The Wonder Jam started a podcast.
Over the years, plenty of people told us that we should record one. We watched a few friends start their own and we even had some false starts. It wasn’t until I (Adam) had a phone call to catch up with Michael Yoder that I actually started to develop a plan for a podcast and put that plan into motion.
Michael guided us through the process (something he does for his clients), told us where to invest our money and advised us on what we shouldn’t worry about. I asked Michael if he’d share some of his story and answer common questions he gets from folks about podcasting. Below you’ll learn how a normal person (just like you) got into podcasting and some of the tools that will help you get started on your own podcast.
Enter Michael Yoder…
Podcasting changed my life.
That sounds aggressive, but I really believe it.
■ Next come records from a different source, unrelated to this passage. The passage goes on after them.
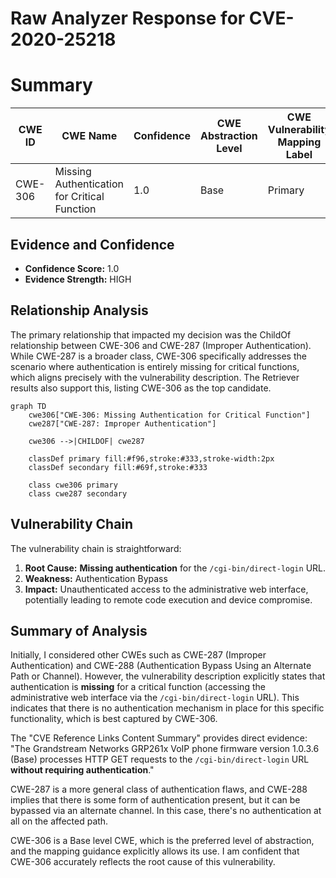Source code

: # Raw Analyzer Response for CVE-2020-25218

# Summary
| CWE ID | CWE Name | Confidence | CWE Abstraction Level | CWE Vulnerability Mapping Label | CWE-Vulnerability Mapping Notes |
|---|---|---|---|---|---|
| CWE-306 | Missing Authentication for Critical Function | 1.0 | Base | Primary | Allowed |

## Evidence and Confidence

*   **Confidence Score:** 1.0
*   **Evidence Strength:** HIGH

## Relationship Analysis
The primary relationship that impacted my decision was the ChildOf relationship between CWE-306 and CWE-287 (Improper Authentication). While CWE-287 is a broader class, CWE-306 specifically addresses the scenario where authentication is entirely missing for critical functions, which aligns precisely with the vulnerability description. The Retriever results also support this, listing CWE-306 as the top candidate.

```mermaid
graph TD
    cwe306["CWE-306: Missing Authentication for Critical Function"]
    cwe287["CWE-287: Improper Authentication"]
    
    cwe306 -->|CHILDOF| cwe287
    
    classDef primary fill:#f96,stroke:#333,stroke-width:2px
    classDef secondary fill:#69f,stroke:#333
    
    class cwe306 primary
    class cwe287 secondary
```

## Vulnerability Chain
The vulnerability chain is straightforward:

1.  **Root Cause:** **Missing authentication** for the `/cgi-bin/direct-login` URL.
2.  **Weakness:** Authentication Bypass
3.  **Impact:** Unauthenticated access to the administrative web interface, potentially leading to remote code execution and device compromise.

## Summary of Analysis
Initially, I considered other CWEs such as CWE-287 (Improper Authentication) and CWE-288 (Authentication Bypass Using an Alternate Path or Channel). However, the vulnerability description explicitly states that authentication is **missing** for a critical function (accessing the administrative web interface via the `/cgi-bin/direct-login` URL). This indicates that there is no authentication mechanism in place for this specific functionality, which is best captured by CWE-306.

The "CVE Reference Links Content Summary" provides direct evidence: "The Grandstream Networks GRP261x VoIP phone firmware version 1.0.3.6 (Base) processes HTTP GET requests to the `/cgi-bin/direct-login` URL **without requiring authentication**."

CWE-287 is a more general class of authentication flaws, and CWE-288 implies that there is some form of authentication present, but it can be bypassed via an alternate channel. In this case, there's no authentication at all on the affected path.

CWE-306 is a Base level CWE, which is the preferred level of abstraction, and the mapping guidance explicitly allows its use. I am confident that CWE-306 accurately reflects the root cause of this vulnerability.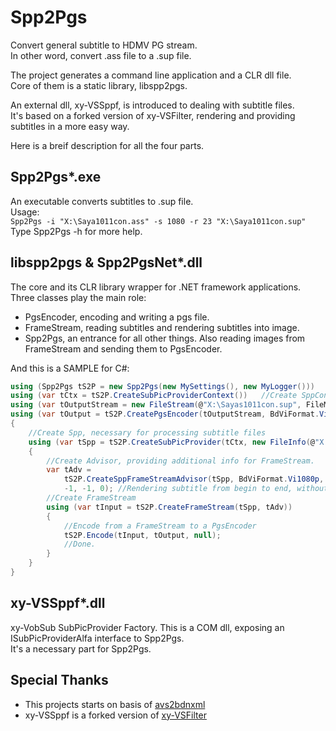 # Spp2Pgs
Convert general subtitle to HDMV PG stream.  
In other word, convert .ass file to a .sup file.

The project generates a command line application and a CLR dll file.  
Core of them is a static library, libspp2pgs.

An external dll, xy-VSSppf, is introduced to dealing with subtitle files.  
It's based on a forked version of xy-VSFilter, rendering and providing subtitles in a more easy way.  

Here is a breif description for all the four parts.

## Spp2Pgs*.exe
An executable converts subtitles to .sup file.  
Usage:  
`Spp2Pgs -i "X:\Saya1011con.ass" -s 1080 -r 23 "X:\Saya1011con.sup"`  
Type Spp2Pgs -h for more help.

## libspp2pgs & Spp2PgsNet*.dll
The core and its CLR library wrapper for .NET framework applications.  
Three classes play the main role:  
* PgsEncoder, encoding and writing a pgs file.
* FrameStream, reading subtitles and rendering subtitles into image.
* Spp2Pgs, an entrance for all other things. Also reading images from FrameStream and sending them to PgsEncoder.

And this is a SAMPLE for C#:  
```csharp
using (Spp2Pgs tS2P = new Spp2Pgs(new MySettings(), new MyLogger()))	//Create Spp2Pgs obj
using (var tCtx = tS2P.CreateSubPicProviderContext())	//Create SppContext Obj, necessary for creating Spp
using (var tOutputStream = new FileStream(@"X:\Sayas1011con.sup", FileMode.Create))	//Create output file
using (var tOutput = tS2P.CreatePgsEncoder(tOutputStream, BdViFormat.Vi1080i, BdViFrameRate.Vi23, frameOffset)) //Create PgsEncoder
{
	//Create Spp, necessary for processing subtitle files
	using (var tSpp = tS2P.CreateSubPicProvider(tCtx, new FileInfo(@"X:\Illya.ass")))
	{
		//Create Advisor, providing additional info for FrameStream.
		var tAdv =
			tS2P.CreateSppFrameStreamAdvisor(tSpp, BdViFormat.Vi1080p, BdViFrameRate.Vi23,	//Rendering format and rate
			-1, -1, 0);	//Rendering subtitle from begin to end, without an offset.
		//Create FrameStream
		using (var tInput = tS2P.CreateFrameStream(tSpp, tAdv))
		{
			//Encode from a FrameStream to a PgsEncoder
			tS2P.Encode(tInput, tOutput, null);
			//Done.
		}
	}
}
```

## xy-VSSppf*.dll
xy-VobSub SubPicProvider Factory. This is a COM dll, exposing an ISubPicProviderAlfa interface to Spp2Pgs.  
It's a necessary part for Spp2Pgs.


## Special Thanks
* This projects starts on basis of [avs2bdnxml](http://www.ps-auxw.de/avs2bdnxml/)
* xy-VSSppf is a forked version of [xy-VSFilter](https://github.com/Cyberbeing/xy-VSFilter)
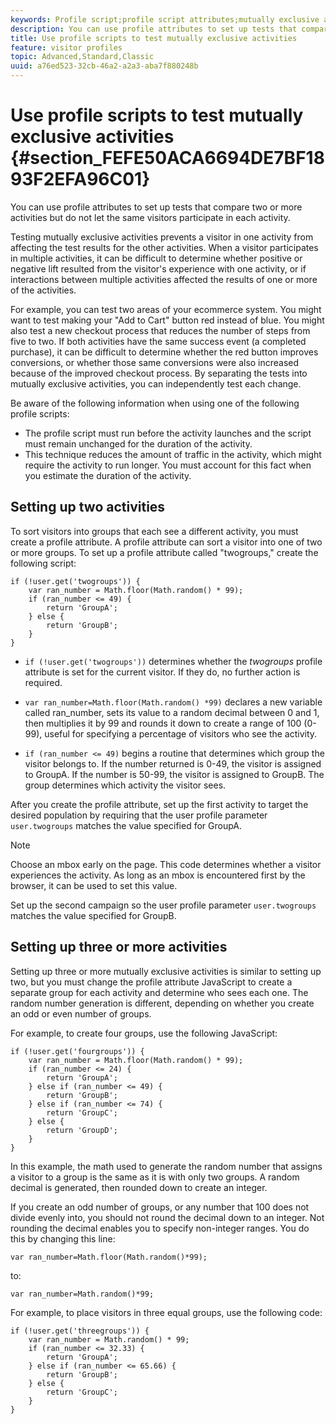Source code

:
 ```yaml
---
keywords: Profile script;profile script attributes;mutually exclusive activities
description: You can use profile attributes to set up tests that compare two or more activities but do not let the same visitors participate in each activity.
title: Use profile scripts to test mutually exclusive activities
feature: visitor profiles
topic: Advanced,Standard,Classic
uuid: a76ed523-32cb-46a2-a2a3-aba7f880248b
---
```


# Use profile scripts to test mutually exclusive activities {#section_FEFE50ACA6694DE7BF1893F2EFA96C01}

You can use profile attributes to set up tests that compare two or more activities but do not let the same visitors participate in each activity.

Testing mutually exclusive activities prevents a visitor in one activity from affecting the test results for the other activities. When a visitor participates in multiple activities, it can be difficult to determine whether positive or negative lift resulted from the visitor's experience with one activity, or if interactions between multiple activities affected the results of one or more of the activities.

For example, you can test two areas of your ecommerce system. You might want to test making your "Add to Cart" button red instead of blue. You might also test a new checkout process that reduces the number of steps from five to two. If both activities have the same success event (a completed purchase), it can be difficult to determine whether the red button improves conversions, or whether those same conversions were also increased because of the improved checkout process. By separating the tests into mutually exclusive activities, you can independently test each change.

Be aware of the following information when using one of the following profile scripts:

* The profile script must run before the activity launches and the script must remain unchanged for the duration of the activity. 
* This technique reduces the amount of traffic in the activity, which might require the activity to run longer. You must account for this fact when you estimate the duration of the activity.

## Setting up two activities

To sort visitors into groups that each see a different activity, you must create a profile attribute. A profile attribute can sort a visitor into one of two or more groups. To set up a profile attribute called "twogroups," create the following script:

```
if (!user.get('twogroups')) { 
    var ran_number = Math.floor(Math.random() * 99); 
    if (ran_number <= 49) { 
        return 'GroupA'; 
    } else { 
        return 'GroupB'; 
    } 
}
```

* `if (!user.get('twogroups'))` determines whether the *twogroups* profile attribute is set for the current visitor. If they do, no further action is required.

* `var ran_number=Math.floor(Math.random() *99)` declares a new variable called ran_number, sets its value to a random decimal between 0 and 1, then multiplies it by 99 and rounds it down to create a range of 100 (0-99), useful for specifying a percentage of visitors who see the activity.

* `if (ran_number <= 49)` begins a routine that determines which group the visitor belongs to. If the number returned is 0-49, the visitor is assigned to GroupA. If the number is 50-99, the visitor is assigned to GroupB. The group determines which activity the visitor sees.

After you create the profile attribute, set up the first activity to target the desired population by requiring that the user profile parameter `user.twogroups` matches the value specified for GroupA.

>[!NOTE]
>
>Choose an mbox early on the page. This code determines whether a visitor experiences the activity. As long as an mbox is encountered first by the browser, it can be used to set this value.

Set up the second campaign so the user profile parameter `user.twogroups` matches the value specified for GroupB.

## Setting up three or more activities

Setting up three or more mutually exclusive activities is similar to setting up two, but you must change the profile attribute JavaScript to create a separate group for each activity and determine who sees each one. The random number generation is different, depending on whether you create an odd or even number of groups.

For example, to create four groups, use the following JavaScript:

```
if (!user.get('fourgroups')) { 
    var ran_number = Math.floor​(Math.random() * 99); 
    if (ran_number <= 24) { 
        return 'GroupA'; 
    } else if (ran_number <= 49) { 
        return 'GroupB'; 
    } else if (ran_number <= 74) { 
        return 'GroupC'; 
    } else { 
        return 'GroupD'; 
    } 
}
```

In this example, the math used to generate the random number that assigns a visitor to a group is the same as it is with only two groups. A random decimal is generated, then rounded down to create an integer.

If you create an odd number of groups, or any number that 100 does not divide evenly into, you should not round the decimal down to an integer. Not rounding the decimal enables you to specify non-integer ranges. You do this by changing this line:

`var ran_number=Math.floor(Math.random()*99);`

to:

`var ran_number=Math.random()*99;`

For example, to place visitors in three equal groups, use the following code:

```
if (!user.get('threegroups')) { 
    var ran_number = Math.random() * 99; 
    if (ran_number <= 32.33) { 
        return 'GroupA'; 
    } else if (ran_number <= 65.66) { 
        return 'GroupB'; 
    } else { 
        return 'GroupC'; 
    } 
}
```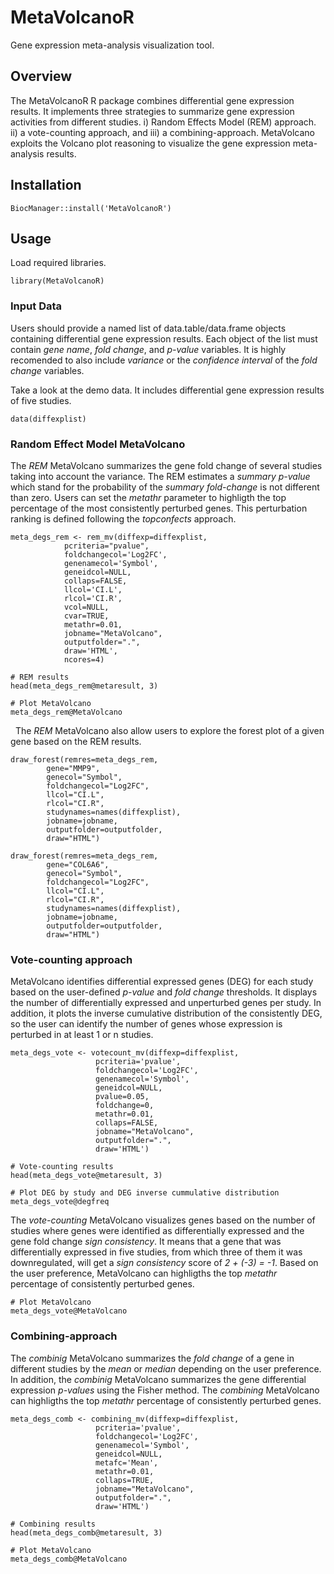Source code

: # MetaVolcanoR

Gene expression meta-analysis visualization tool.

## Overview

The MetaVolcanoR R package combines differential gene expression results. 
It implements three strategies to summarize gene expression activities from 
different studies. i) Random Effects Model (REM) approach. ii) a 
vote-counting approach, and iii) a combining-approach. MetaVolcano exploits 
the Volcano plot reasoning to visualize the gene expression meta-analysis 
results.

## Installation
```
BiocManager::install('MetaVolcanoR')
```

## Usage
Load required libraries.

```
library(MetaVolcanoR) 
```

### Input Data

Users should provide a named list of data.table/data.frame objects containing 
differential gene expression results. Each object of the list must contain 
*gene name*, *fold change*, and *p-value* variables. It is highly recomended 
to also include *variance* or the *confidence interval* of the *fold change* 
variables. 

Take a look at the demo data. It includes differential gene expression results
of five studies. 

```
data(diffexplist)
```

### Random Effect Model MetaVolcano

The *REM* MetaVolcano summarizes the gene fold change of several
studies taking into account the variance. The REM estimates a *summary p-value* 
which stand for the probability of the *summary fold-change* is not different
than zero. Users can set the *metathr* parameter to  highligth the top 
percentage of the most consistently perturbed genes. This perturbation 
ranking is defined following the  *topconfects* approach.


```
meta_degs_rem <- rem_mv(diffexp=diffexplist,
			pcriteria="pvalue",
			foldchangecol='Log2FC', 
			genenamecol='Symbol',
			geneidcol=NULL,
			collaps=FALSE,
			llcol='CI.L',
			rlcol='CI.R',
			vcol=NULL, 
			cvar=TRUE,
			metathr=0.01,
			jobname="MetaVolcano",
			outputfolder=".", 
			draw='HTML',
			ncores=4)

# REM results
head(meta_degs_rem@metaresult, 3)

# Plot MetaVolcano
meta_degs_rem@MetaVolcano
```

&nbsp;
The *REM* MetaVolcano also allow users to explore the forest plot of a given 
gene based on the REM results.

```
draw_forest(remres=meta_degs_rem,
	    gene="MMP9",
	    genecol="Symbol", 
	    foldchangecol="Log2FC",
	    llcol="CI.L", 
	    rlcol="CI.R",
	    studynames=names(diffexplist),
	    jobname=jobname,
	    outputfolder=outputfolder,
	    draw="HTML")

```


```
draw_forest(remres=meta_degs_rem,
	    gene="COL6A6",
	    genecol="Symbol", 
	    foldchangecol="Log2FC",
	    llcol="CI.L", 
	    rlcol="CI.R",
	    studynames=names(diffexplist),
	    jobname=jobname,
	    outputfolder=outputfolder,
	    draw="HTML")

```


### Vote-counting approach

MetaVolcano identifies differential expressed genes (DEG) for each study based 
on the user-defined *p-value* and *fold change* thresholds. It displays the 
number of differentially expressed and unperturbed genes per study. In addition,
it plots the inverse cumulative distribution of the consistently DEG, so the
user can identify the number of genes whose expression is perturbed in at 
least 1 or n studies.

```
meta_degs_vote <- votecount_mv(diffexp=diffexplist,
			       pcriteria='pvalue',
			       foldchangecol='Log2FC',
			       genenamecol='Symbol',
			       geneidcol=NULL,
			       pvalue=0.05,
			       foldchange=0, 
			       metathr=0.01,
			       collaps=FALSE,
			       jobname="MetaVolcano", 
			       outputfolder=".",
			       draw='HTML')

# Vote-counting results
head(meta_degs_vote@metaresult, 3)

# Plot DEG by study and DEG inverse cummulative distribution
meta_degs_vote@degfreq

```

The *vote-counting* MetaVolcano visualizes genes based on the number of studies 
where genes were identified as differentially expressed and the gene fold change
*sign consistency*. It means that a gene that was differentially expressed in 
five studies, from which three of them it was downregulated, will get a *sign 
consistency* score of *2 + (-3) = -1*. Based on the user preference, MetaVolcano
can highligths the top *metathr* percentage of consistently perturbed genes.

```
# Plot MetaVolcano
meta_degs_vote@MetaVolcano
```

### Combining-approach 

The *combinig* MetaVolcano summarizes the *fold change* of a gene in different
studies by the *mean* or *median* depending on the user preference. In addition, 
the *combinig* MetaVolcano summarizes the gene differential expression 
*p-values* using the Fisher method. The *combining* MetaVolcano can 
highligths the top *metathr* percentage of consistently perturbed genes.


```
meta_degs_comb <- combining_mv(diffexp=diffexplist,
			       pcriteria='pvalue', 
			       foldchangecol='Log2FC',
			       genenamecol='Symbol',
			       geneidcol=NULL,
			       metafc='Mean',
			       metathr=0.01, 
			       collaps=TRUE,
			       jobname="MetaVolcano",
			       outputfolder=".",
			       draw='HTML')

# Combining results
head(meta_degs_comb@metaresult, 3)

# Plot MetaVolcano
meta_degs_comb@MetaVolcano

```

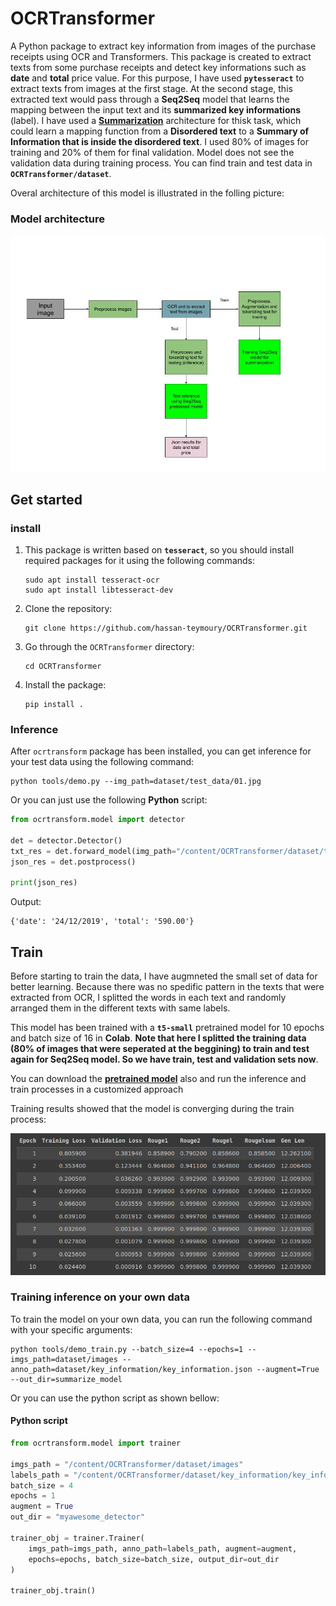 # OCRTransformer

A Python package to extract key information from images of the purchase receipts using OCR and Transformers.
This package is created to extract texts from some purchase receipts and detect key informations such as __date__ and __total__ price value. For this purpose, I have used __`pytesseract`__ to extract texts from images at the first stage. At the second stage, this extracted text would pass through a __Seq2Seq__ model that learns the mapping between the input text and its __summarized key informations__ (label). I have used a [__Summarization__](https://huggingface.co/docs/transformers/tasks/summarization) architecture for thisk task, which could learn a mapping function from a __Disordered text__ to a __Summary of Information that is inside the disordered text__. I used 80% of images for training and 20% of them for final validation. Model does not see the validation data during training process.
You can find train and test data in __`OCRTransformer/dataset`__.


Overal architecture of this model is illustrated in the folling picture:

### Model architecture


![Alt text](docs/model_arch.jpg)



## Get started


### __install__

1. This package is written based on __`tesseract`__,  so you should install required packages for it using the following commands:

    ```terminal
    sudo apt install tesseract-ocr
    sudo apt install libtesseract-dev
    ```


2. Clone the repository:

    ```terminal
    git clone https://github.com/hassan-teymoury/OCRTransformer.git
    ```

3. Go through the `OCRTransformer` directory:
    
    ```terminal
    cd OCRTransformer
    ```

4. Install the package:

    ```terminal
    pip install .
    ```


### Inference

After `ocrtransform` package has been installed, you can get inference for your test data using the following command:

```terminal
python tools/demo.py --img_path=dataset/test_data/01.jpg
```

Or you can just use the following __Python__ script:

```python
from ocrtransform.model import detector

det = detector.Detector()
txt_res = det.forward_model(img_path="/content/OCRTransformer/dataset/test_data/02.jpg")
json_res = det.postprocess()

print(json_res)
```

Output:
```terinal
{'date': '24/12/2019', 'total': '590.00'}
```

## Train

Before starting to train the data, I have augmneted the small set of data for better learning. Because there was no spedific pattern in the texts that were extracted from OCR, I splitted the words in each text and randomly arranged them in the different texts with same labels. 

This model has been trained with a __`t5-small`__ pretrained model for 10 epochs and batch size of 16 in __Colab__.  __Note that here I splitted the training data (80% of images that were seperated at the beggining) to train and test again for Seq2Seq model.  So we have train, test and validation sets now__.

You can download the [__pretrained model__](https://drive.google.com/drive/folders/16R6xaxp_N5fYfXfaC96JOFxgtcsNGdxY?usp=sharing) also and run the inference and train processes in a customized approach


Training results showed that the model is converging during the train process:

![Alt text](docs/train_10_epochs.png)

### Training inference on your own data

To train the model on your own data, you can run the following command with your specific arguments:

```terminal
python tools/demo_train.py --batch_size=4 --epochs=1 --imgs_path=dataset/images --anno_path=dataset/key_information/key_information.json --augment=True --out_dir=summarize_model
```

Or you can use the python script as shown bellow:

#### Python script
```python
from ocrtransform.model import trainer

imgs_path = "/content/OCRTransformer/dataset/images"
labels_path = "/content/OCRTransformer/dataset/key_information/key_information.json"
batch_size = 4
epochs = 1
augment = True
out_dir = "myawesome_detector"

trainer_obj = trainer.Trainer(
    imgs_path=imgs_path, anno_path=labels_path, augment=augment,
    epochs=epochs, batch_size=batch_size, output_dir=out_dir
)

trainer_obj.train()
```
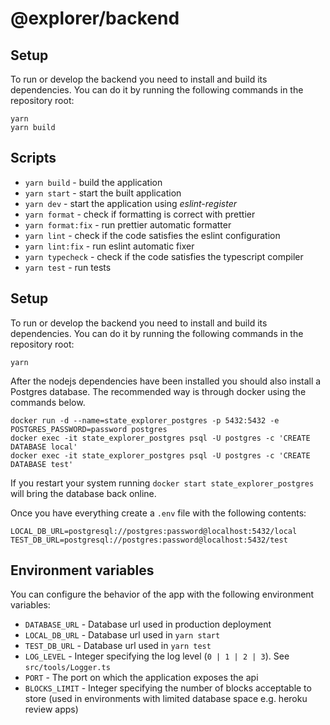 # @explorer/backend

## Setup

To run or develop the backend you need to install and build its dependencies. You can do it by running the following commands in the repository root:

```
yarn
yarn build
```

## Scripts

- `yarn build` - build the application
- `yarn start` - start the built application
- `yarn dev` - start the application using _eslint-register_
- `yarn format` - check if formatting is correct with prettier
- `yarn format:fix` - run prettier automatic formatter
- `yarn lint` - check if the code satisfies the eslint configuration
- `yarn lint:fix` - run eslint automatic fixer
- `yarn typecheck` - check if the code satisfies the typescript compiler
- `yarn test` - run tests

## Setup

To run or develop the backend you need to install and build its dependencies. You can do it by running the following commands in the repository root:

```
yarn
```

After the nodejs dependencies have been installed you should also install a Postgres database. The recommended way is through docker using the commands below.

```
docker run -d --name=state_explorer_postgres -p 5432:5432 -e POSTGRES_PASSWORD=password postgres
docker exec -it state_explorer_postgres psql -U postgres -c 'CREATE DATABASE local'
docker exec -it state_explorer_postgres psql -U postgres -c 'CREATE DATABASE test'
```

If you restart your system running `docker start state_explorer_postgres` will bring the database back online.

Once you have everything create a `.env` file with the following contents:

```
LOCAL_DB_URL=postgresql://postgres:password@localhost:5432/local
TEST_DB_URL=postgresql://postgres:password@localhost:5432/test
```

## Environment variables

You can configure the behavior of the app with the following environment variables:

- `DATABASE_URL` - Database url used in production deployment
- `LOCAL_DB_URL` - Database url used in `yarn start`
- `TEST_DB_URL` - Database url used in `yarn test`
- `LOG_LEVEL` - Integer specifying the log level (`0 | 1 | 2 | 3`). See `src/tools/Logger.ts`
- `PORT` - The port on which the application exposes the api
- `BLOCKS_LIMIT` - Integer specifying the number of blocks acceptable to store (used in environments with limited database space e.g. heroku review apps)
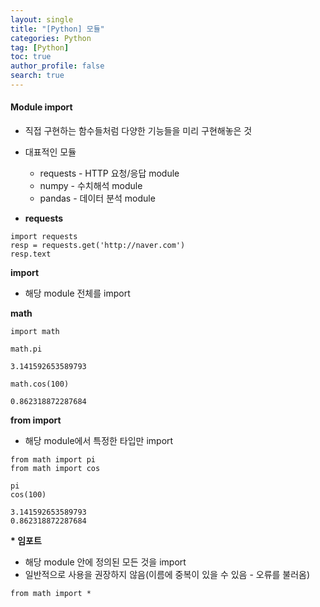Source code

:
 ```yaml
---
layout: single
title: "[Python] 모듈"
categories: Python
tag: [Python]
toc: true
author_profile: false
search: true
---
```


#### Module import

- 직접 구현하는 함수들처럼 다양한 기능들을 미리 구현해놓은 것
- 대표적인 모듈

  - requests - HTTP 요청/응답 module
  - numpy - 수치해석 module
  - pandas - 데이터 분석 module

- **requests**

```
import requests
resp = requests.get('http://naver.com')
resp.text
```

**import**

- 해당 module 전체를 import

**math**

```
import math
```

```
math.pi
```

```
3.141592653589793
```

```
math.cos(100)
```

```
0.862318872287684
```

**from import**

- 해당 module에서 특정한 타입만 import

```
from math import pi
from math import cos
```

```
pi
cos(100)
```

```
3.141592653589793
0.862318872287684
```

**\* 임포트**

- 해당 module 안에 정의된 모든 것을 import
- 일반적으로 사용을 권장하지 않음(이름에 중복이 있을 수 있음 - 오류를 불러옴)

```
from math import *
```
For the longest time, I listened to podcasts and dreamed about starting one for myself. One of my good friends actually had their own podcast, and every time we would talk, he would ask me, “So, when are you starting your own.” I would usually respond with “someday…” That response was code for, “I don’t know what I’m doing…and to be honest I’m scared to jump in and try.”
Fast forward a year or so, and I am taking (now cohost) Terry Linhart to O’Hare in Chicago, and I pitch him the idea of starting a podcast together. I tell him about how I’ve always dreamed about it, and how I think we would work well together. Something I said stuck, and a few weeks later, we started some real progress in making a show.
Truth be told, we both had no idea what we were doing or what we were getting into.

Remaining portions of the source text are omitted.